Transfer learning between Language Model and classification

Following this fast.ai lecture, I am trying to understand the mechanism of Transfer Learning in NLP from a general Language Model (LM) to a classification problem.

What is exactly taken from the Language Model training? Is it just the word embeddings? Or is it also the weights of the LSTM cell? The architecture of the neural net should be quite different - where in a LM you would output a prediction after every sequence-step, in a classification problem you would only care about the output of the final sequence step.

(I would happy to know what is the general practice, and also if anyone knows how fast.ai does it)

Topic transfer-learning classification language-model nlp

Category Data Science


Ok, so it seems that the whole idea of transfer learning in NLP is to use more than just the word-embeddings which is considered "low level", but rather higher level representations.
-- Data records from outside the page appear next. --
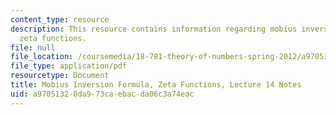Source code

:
 ```yaml
---
content_type: resource
description: This resource contains information regarding mobius inversion formula,
  zeta functions.
file: null
file_location: /coursemedia/18-781-theory-of-numbers-spring-2012/a97051320da973caebacda06c3a74eac_MIT18_781S12_lec14.pdf
file_type: application/pdf
resourcetype: Document
title: Mobius Inversion Formula, Zeta Functions, Lecture 14 Notes
uid: a9705132-0da9-73ca-ebac-da06c3a74eac
---
```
This is akin to what goes on in Computer Vision where the final (or almost final) layer embedding in nets trained on ImageNet are then used in transfer learning in other tasks, or as the authors dubbed it: "a counterpart of ImageNet for NLP". This is similar to what GPT is doing.

You can find more info also in the accompanying article one of the authors wrote.

Specifically, from what I gather after reading the paper, is that they use a 3-layer LSTM with dropout for the Language Model part. Then they fine tune it with the relevant text (using a bunch of tricks specified in the paper/lecture). Then they use the same architecture weights, but augment the model with 2 additional linear blocks. The input for the final blocks are: the final input, the final hidden state, maximum and averaged hidden state of all previous hidden states of the regular. This model is also fine-tuned on the supervised task (classification) using "gradual unfreezing".